2009年10月9日金曜日

落選東京の戦略ミス

 以前の招致活動のときには、IOCに効く顔が多かったと言われています。JOC元会長の堤義明氏、ピンポン外交の故・荻村伊知朗元国際卓球連盟会長などのように、国際スポーツ人脈に長けて人たちが多くいたということです。島国日本では、そういう人も育ちにくいのでしょうが、スポーツの国際人も育てる必要があります。今では、柔道の山下泰裕氏などが、そうなるのでしょうが、山下氏は、国際柔道連盟の理事からもはずれています。そして、山下氏を招致大使に任命して、海外のIOC委員に会いに行かせますと、招致大使になったがために招致ルールに抵触しかねないということで、「スケジュール帳からわたしと会ったことを削除してくれ」と言われたと、山下氏が述懐しています。ロビー活動は、こっそりやるべきだということは、世の常識です。
 北島康介氏は、現在の日本のアスリートでは、もっともよく知られている一人と思うのですが、コペンハーゲンには行っていません。もう、最初から諦めていたのでしょうか。室伏氏、小谷氏などで、よかったのでしょうか。スポーツとして、マイナーな気がします。

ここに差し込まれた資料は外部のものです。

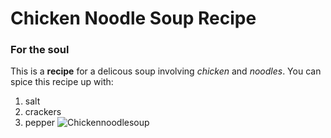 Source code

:# Chicken Noodle Soup Recipe
### For the soul
This is a **recipe** for a delicous soup involving *chicken* and *noodles*.
You can spice this recipe up with:
1. salt
2. crackers
3. pepper
![Chickennoodlesoup](https://github.com/Bushliam/Recipe/assets/113205568/05ed6d13-a420-49be-8602-b1500e784912)


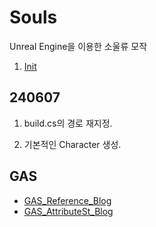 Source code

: # Souls

Unreal Engine을 이용한 소울류 모작

1. [Init](#240607)


## 240607

1. build.cs의 경로 재지정.

2. 기본적인 Character 생성.


## GAS
- [GAS_Reference_Blog](https://velog.io/@groot616/3.-Attributes)
- [GAS_AttributeSt_Blog](https://unialgames.tistory.com/entry/UnrealEngineGamePlayAbilitySystemChapter2)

 また、投票の際のアジア票は19票あります。これを基礎票にして、積み上げていかねばならないのですが、次のオリンピックに名乗りをあげたいところは、今回、アジアで開催されると2020年の開催には不利になるということで、リオなどに投票したようです。また、アフリカ諸国は、リオに流れました。次はサッカーと同じようにオリンピックもアフリカに持ってこよう。そのためには、リオで「南米初」、アフリカで「アフリカ初」の流れを作ろうと考えたのでしょう。
 そう考えて来ると、次にインドあたりが立候補すると、日本での開催の芽はないように思われますが、このIOCの選挙は、国政選挙と違って、現物に近いものが動くようです。要は、スポーツの祭典といいながら、水面下では、もっとドロドロしたものが動くようです。これが、1票を確実にとるためには、有効なのでしょう。東京は、150億円かけて、約20票しかとれませんでした。1票7.5億円です。2012年のロンドンの招致にかけた費用が60憶円と言われています。大阪が30億円でした。これから見ますと、東京が1票とるのにもっとも効率が悪かったといえます。何のための招致活動、招致費用だったのでしょう。
このような「・・初」といったムードを作らせずに、IOC委員が「まいった」というような企画を考えるべきでしょう。今回のプレゼンも、「招致委員会」が作ったものではなく、イギリスの代理店に企画構成などすべて委託したわけです。このために東京の情報が漏れていたとも言われています。
肝心の現地には、多くの委員が高い費用をかけて行き、1着30万円のブレザーを着ていましたが、「東京は何人来ているのだ」と笑われていました。しかし、ロビー活動は、せずにプレゼンのリハーサルばかりやっていたそうです。
 結局は、司令官が悪かったのでしょう。猛省していただきたいものです。たしかに、オリンピック開催は、夢がありますので、夢に終わらせないためには、いかにしたら勝てるかを次の世代に残してほしいものです。